Using the log database makes it easy to identify failed nodes and confirm error details.
How to do it
Check Failure in Session List
./actor_iac.java log-info --db ./actor-iac-logs --since 1h
Sessions:
================================================================================
#5 main-collect-sysinfo PARTIAL
Inventory: inventory.ini
Started: 2026-01-15T10:00:00+09:00
--------------------------------------------------------------------------------
The status is PARTIAL (partial failure).
Check Which Nodes Failed
./actor_iac.java log-info --db ./actor-iac-logs --session 5 --list-actors
Nodes in session #5 (main-collect-sysinfo):
======================================================================
NODE_ID STATUS LOG_LINES
----------------------------------------------------------------------
node-node13 COMPLETED 57
node-node14 COMPLETED 57
node-node15 COMPLETED 57
node-node21 FAILED 3
node-node22 FAILED 2
node-node23 COMPLETED 57
======================================================================
Total: 6 nodes
node-node21 and node-node22 are FAILED, and LOG_LINES is extremely low.

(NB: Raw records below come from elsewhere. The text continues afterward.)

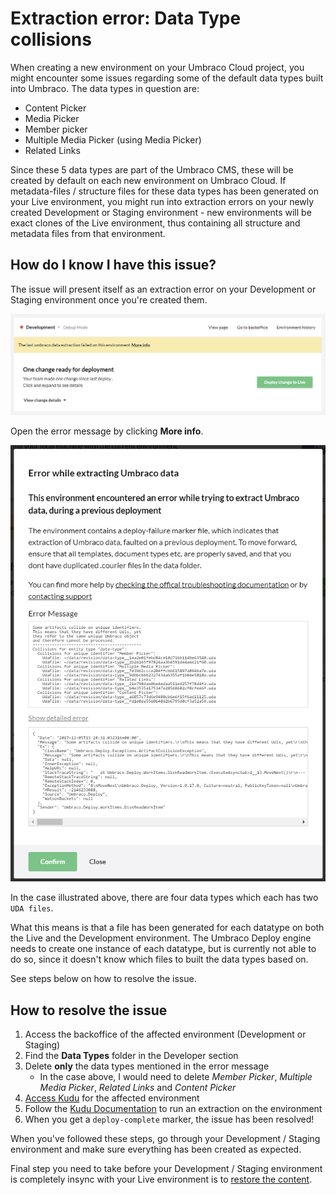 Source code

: # Extraction error: Data Type collisions

When creating a new environment on your Umbraco Cloud project, you might encounter some issues regarding some of the default data types built into Umbraco.
The data types in question are:

* Content Picker
* Media Picker
* Member picker
* Multiple Media Picker (using Media Picker)
* Related Links

Since these 5 data types are part of the Umbraco CMS, these will be created by default on each new environment on Umbraco Cloud. If metadata-files / structure files for these data types has been generated on your Live environment, you might run into extraction errors on your newly created Development or Staging environment - new environments will be exact clones of the Live environment, thus containing all structure and metadata files from that environment.

## How do I know I have this issue?

The issue will present itself as an extraction error on your Development or Staging environment once you're created them.

![Extraction error on Development environment](images/extraction-error.png)

Open the error message by clicking **More info**.

![Error message](images/extraction-on-dev-detailed.png)

In the case illustrated above, there are four data types which each has two `UDA files`.

What this means is that a file has been generated for each datatype on both the Live and the Development environment. The Umbraco Deploy engine needs to create one instance of each datatype, but is currently not able to do so, since it doesn't know which files to built the data types based on.

See steps below on how to resolve the issue.

## How to resolve the issue

1. Access the backoffice of the affected environment (Development or Staging)
2. Find the **Data Types** folder in the Developer section
3. Delete **only** the data types mentioned in the error message
    * In the case above, I would need to delete *Member Picker*, *Multiple Media Picker*, *Related Links* and *Content Picker*
4. [Access Kudu](../../../Set-up/Power-Tools/#how-to-access-kudu) for the affected environment
5. Follow the [Kudu Documentation](../../Set-up/Power-Tools/#run-an-extraction) to run an extraction on the environment
6. When you get a `deploy-complete` marker, the issue has been resolved!

When you've followed these steps, go through your Development / Staging environment and make sure everything has been created as expected.

Final step you need to take before your Development / Staging environment is completely insync with your Live environment is to [restore the content](../../Deployment/Restoring-content).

Check Error Details for Failed Nodes
./actor_iac.java log-info --db ./actor-iac-logs --session 5 --node node-node21
Logs for node: node-node21
================================================================================
[2026-01-15T10:00:01+09:00] INFO [node-node21] Connecting to 192.168.5.21...
[2026-01-15T10:00:01+09:00] ERROR [node-node21] SSH connection failed: Connection refused
[2026-01-15T10:00:01+09:00] ERROR [node-node21] Workflow execution aborted
================================================================================
Total: 3 lines
./actor_iac.java log-info --db ./actor-iac-logs --session 5 --node node-node22
Logs for node: node-node22
================================================================================
[2026-01-15T10:00:01+09:00] INFO [node-node22] Connecting to 192.168.5.22...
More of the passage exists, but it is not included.